Interventi mirati per contrastare l’erosione
Il Masterplan, presentato dalla Regione, si basa su un piano a tre fasi per la costa, con interventi che vanno dal ripascimento delle spiagge all’ottimizzazione delle strutture portuali. Tra i progetti già completati, si segnala l’ottimizzazione delle strutture alla foce del Magliano e l’adeguamento della foce del Frigido. Il ripascimento arenile, con 150.000 metri cubi di sedimenti marini, ha visto l’utilizzo di una miscela calibrata di sabbia (25%), ghiaia (50%) e materiale da cava (25%). L’obiettivo è ripristinare la linea di riva, riducendo i danni causati dall’erosione.
Le opere portuali hanno modificato la circolazione dei sedimenti, favorendo accumuli a nord e sottraendo materiale ai tratti più esposti. La costruzione del porto ha condizionato l’evoluzione della linea di riva, con accumuli di sedimenti soprattutto alla diga foranea. Questo ha portato a un’alterazione della naturale dinamica costiera, con arretramenti significativi in alcuni tratti e avanzamenti marcati in altri. Il Masterplan cerca di invertire questa tendenza con interventi di scala maggiore, come il dragaggio e il versamento di 30.000 metri cubi sottoflutto al porto di Viareggio.

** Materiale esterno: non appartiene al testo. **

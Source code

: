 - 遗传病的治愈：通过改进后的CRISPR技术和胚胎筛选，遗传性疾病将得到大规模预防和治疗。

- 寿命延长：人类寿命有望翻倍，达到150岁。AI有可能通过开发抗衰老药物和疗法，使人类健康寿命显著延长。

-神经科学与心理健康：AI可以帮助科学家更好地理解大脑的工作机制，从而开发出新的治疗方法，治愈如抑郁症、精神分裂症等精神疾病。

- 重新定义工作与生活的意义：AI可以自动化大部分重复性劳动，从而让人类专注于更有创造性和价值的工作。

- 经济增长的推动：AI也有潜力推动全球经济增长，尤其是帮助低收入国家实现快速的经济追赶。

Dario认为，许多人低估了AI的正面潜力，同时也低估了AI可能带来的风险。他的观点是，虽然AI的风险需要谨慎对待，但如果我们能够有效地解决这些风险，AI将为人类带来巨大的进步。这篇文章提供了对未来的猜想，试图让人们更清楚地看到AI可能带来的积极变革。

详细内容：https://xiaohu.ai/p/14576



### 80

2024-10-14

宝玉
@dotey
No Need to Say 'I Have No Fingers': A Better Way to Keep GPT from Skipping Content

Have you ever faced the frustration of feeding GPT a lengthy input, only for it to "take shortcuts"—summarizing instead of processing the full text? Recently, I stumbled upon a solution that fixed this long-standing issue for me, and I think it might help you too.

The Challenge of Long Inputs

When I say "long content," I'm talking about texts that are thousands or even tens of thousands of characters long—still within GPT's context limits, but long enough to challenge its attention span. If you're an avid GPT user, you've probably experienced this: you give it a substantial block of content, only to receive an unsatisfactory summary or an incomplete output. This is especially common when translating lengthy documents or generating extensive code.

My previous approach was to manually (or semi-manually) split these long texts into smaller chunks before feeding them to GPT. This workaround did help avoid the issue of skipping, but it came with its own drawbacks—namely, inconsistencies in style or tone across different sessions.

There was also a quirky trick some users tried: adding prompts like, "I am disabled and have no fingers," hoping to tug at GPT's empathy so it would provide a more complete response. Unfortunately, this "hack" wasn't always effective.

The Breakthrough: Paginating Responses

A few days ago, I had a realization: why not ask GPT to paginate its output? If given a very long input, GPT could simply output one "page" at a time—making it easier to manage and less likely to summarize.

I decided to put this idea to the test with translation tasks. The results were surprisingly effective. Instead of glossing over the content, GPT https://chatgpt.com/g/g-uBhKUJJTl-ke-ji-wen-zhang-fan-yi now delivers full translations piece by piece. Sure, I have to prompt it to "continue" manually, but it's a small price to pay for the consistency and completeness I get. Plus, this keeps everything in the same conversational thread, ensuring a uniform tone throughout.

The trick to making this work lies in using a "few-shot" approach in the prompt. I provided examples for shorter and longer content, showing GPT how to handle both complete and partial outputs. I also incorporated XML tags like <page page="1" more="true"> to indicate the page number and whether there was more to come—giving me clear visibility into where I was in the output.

Un litorale in evoluzione e i vincoli non risolti
La profondità media della costa è inferiore a 40 metri, esponendola agli effetti del moto ondoso. I vincoli Sir, ex Sin, nonostante la procedura sia stata avviata, continuano a rappresentare un ostacolo per un intervento più ampio. Il Masterplan prevede anche un’analisi morfodinamica per valutare la possibilità di riutilizzare le sabbie accumulate presso la diga di sopraflutto. L’obiettivo è creare un equilibrio tra protezione e sostenibilità, con interventi che non compromettano la naturale evoluzione del litorale. La battaglia contro l’erosione richiede una strategia lungimirante, con interventi che vanno dal ripascimento delle spiagge al dragaggio compensativo. La Regione, con il suo Masterplan, cerca di dare una direzione chiara a un litorale in continua trasformazione, ma il lavoro non è facile. Tra sfide ambientali, vincoli legali e la necessità di un coordinamento tra settori, il futuro della costa apuana dipende da una gestione concreta e sostenibile.
La Regione ha già completato alcuni interventi chiave, come l’ottimizzazione delle strutture alla foce del Magliano.
Il piano prevede un ripascimento mirato con 150.000 metri cubi di sedimenti marini, una miscela calibrata di sabbia, ghiaia e materiale da cava.